Thursday, May 18, 2006

A Virtuous "Cyc"le

How Common Sense is Uncommon, and Why Computers Need it Badly

When I first learnt about computers in college in 1982, it seemed logical to me that computers must have common sense. However, that turned out to be far from true. I was astounded at the level of detail that a computer programmer must get down to, in writing a program to solve even the most trivial problem. While things have improved in the intervening two-and-a-half decades, programming computers to solve problems remains a task for people with specialized knowledge, and so-called 'High-level' programming languages remain far, far less sophisticated than natural languages.

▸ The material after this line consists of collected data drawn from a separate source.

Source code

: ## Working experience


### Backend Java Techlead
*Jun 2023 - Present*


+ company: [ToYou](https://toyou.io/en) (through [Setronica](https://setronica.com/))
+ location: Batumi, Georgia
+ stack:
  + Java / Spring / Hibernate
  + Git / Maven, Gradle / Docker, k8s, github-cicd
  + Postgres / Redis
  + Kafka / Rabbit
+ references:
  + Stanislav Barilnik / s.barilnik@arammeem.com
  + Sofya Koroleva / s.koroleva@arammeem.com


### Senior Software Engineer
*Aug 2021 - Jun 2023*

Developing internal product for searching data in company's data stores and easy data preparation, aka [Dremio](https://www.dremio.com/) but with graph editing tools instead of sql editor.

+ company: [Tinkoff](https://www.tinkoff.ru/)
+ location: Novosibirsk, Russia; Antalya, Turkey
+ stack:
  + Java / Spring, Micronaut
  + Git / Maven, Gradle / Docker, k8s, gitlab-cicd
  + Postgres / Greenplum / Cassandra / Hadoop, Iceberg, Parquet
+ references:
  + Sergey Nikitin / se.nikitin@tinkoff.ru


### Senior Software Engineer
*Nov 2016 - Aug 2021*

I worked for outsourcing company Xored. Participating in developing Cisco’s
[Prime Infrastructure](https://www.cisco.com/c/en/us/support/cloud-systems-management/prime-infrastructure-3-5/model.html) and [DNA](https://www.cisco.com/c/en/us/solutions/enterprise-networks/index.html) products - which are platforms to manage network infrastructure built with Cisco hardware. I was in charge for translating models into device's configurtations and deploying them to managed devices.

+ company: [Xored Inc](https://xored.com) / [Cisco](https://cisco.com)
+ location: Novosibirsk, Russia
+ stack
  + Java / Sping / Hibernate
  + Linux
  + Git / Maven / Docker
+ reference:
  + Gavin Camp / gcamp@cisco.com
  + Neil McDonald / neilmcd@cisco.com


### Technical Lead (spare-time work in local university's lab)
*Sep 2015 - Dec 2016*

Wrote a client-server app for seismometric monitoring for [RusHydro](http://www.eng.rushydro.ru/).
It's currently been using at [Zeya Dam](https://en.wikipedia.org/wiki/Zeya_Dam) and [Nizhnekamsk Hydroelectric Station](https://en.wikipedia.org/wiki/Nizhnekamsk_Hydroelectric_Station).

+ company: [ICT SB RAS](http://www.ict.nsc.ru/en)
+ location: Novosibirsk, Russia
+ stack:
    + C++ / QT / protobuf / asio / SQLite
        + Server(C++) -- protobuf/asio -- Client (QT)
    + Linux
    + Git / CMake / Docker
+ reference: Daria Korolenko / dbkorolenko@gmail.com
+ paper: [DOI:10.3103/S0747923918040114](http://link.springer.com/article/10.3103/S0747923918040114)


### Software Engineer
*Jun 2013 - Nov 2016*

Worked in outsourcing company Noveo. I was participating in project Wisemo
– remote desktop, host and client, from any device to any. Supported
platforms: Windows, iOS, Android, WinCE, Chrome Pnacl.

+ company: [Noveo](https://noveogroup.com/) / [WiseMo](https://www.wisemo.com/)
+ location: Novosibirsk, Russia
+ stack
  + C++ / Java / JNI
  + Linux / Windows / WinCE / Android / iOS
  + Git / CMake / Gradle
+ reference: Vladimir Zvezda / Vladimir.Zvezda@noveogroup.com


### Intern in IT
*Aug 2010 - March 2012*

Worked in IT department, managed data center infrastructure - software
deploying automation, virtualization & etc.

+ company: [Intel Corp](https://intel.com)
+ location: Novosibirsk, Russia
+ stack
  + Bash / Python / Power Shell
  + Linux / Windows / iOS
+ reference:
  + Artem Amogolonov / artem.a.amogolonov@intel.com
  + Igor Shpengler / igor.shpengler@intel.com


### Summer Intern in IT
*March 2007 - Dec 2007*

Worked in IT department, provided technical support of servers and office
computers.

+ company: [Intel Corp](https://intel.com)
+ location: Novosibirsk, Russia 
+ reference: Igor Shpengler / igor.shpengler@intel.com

That state of affairs, however, is not due to lack of effort by the Computer Science research community. Much work has focused on Natural-language (NL) processing, or figuring out how to make computers smart enough to allow humans to interact with them as though they were other people. This may sound easy enough, but has turned out to be stupefyingly complex - for example, there probably isn't a computer in the world today that could read and understand the previous sentence (the greatest difficulty it would find would be to understand that the word "they" in that sentence refers to computers, and not humans, which is the immediately preceding noun in that sentence!).

NL processing is crucial if we are to ever make computers truly easier for humans to use, in applications ranging from teaching kids to making cars easier to drive.

It is thus that the story of Cyc, a brainchild of former Stanford Professor Michael Lenat, is staggering. This project has soldiered on for two whole decades in search of the laudable goal of imparting common sense to computers. An excerpt from their site:
"Natural-language (NL) processing is among the most studied -- and most intractable -- challenges of software engineering. Consider the following pair of sentences:
Fred saw the plane flying over Zurich.
Fred saw the mountains flying over Zurich.
Humans have little difficulty in recognizing that in the first sentence, "flying" probably refers to the plane, while in the second sentence, "flying" almost certainly refers to Fred. Traditional NL systems will have difficulty resolving this syntactic ambiguity, but because Cyc knows that planes fly and mountains do not, it will be able to reject nonsensical interpretations. It's difficult to see how this could be done without relying on a large database of common sense."
Cyc has two things: a Knowledge Base (KB), which consists of what Cyc "knows", and an Inference Engine(IE), which Cyc uses to make sense of what it knows. The Cyc KB contains nearly two hundred thousand terms and several hundred thousand assertions, or rules, connecting these terms. New assertions are continually added to the KB by human workers. The whole project is still far from achieving it's goal, but it's making progress.
MIT's Open Mind Project is another example of an initiative directed towards making computers understand things that human beings take for granted.
It has been said that common sense is uncommon (even among humans). But that is no excuse for computers not to have plenty of it. Maybe one of these days, we'll actually see a computer that talks - and listens to - common sense!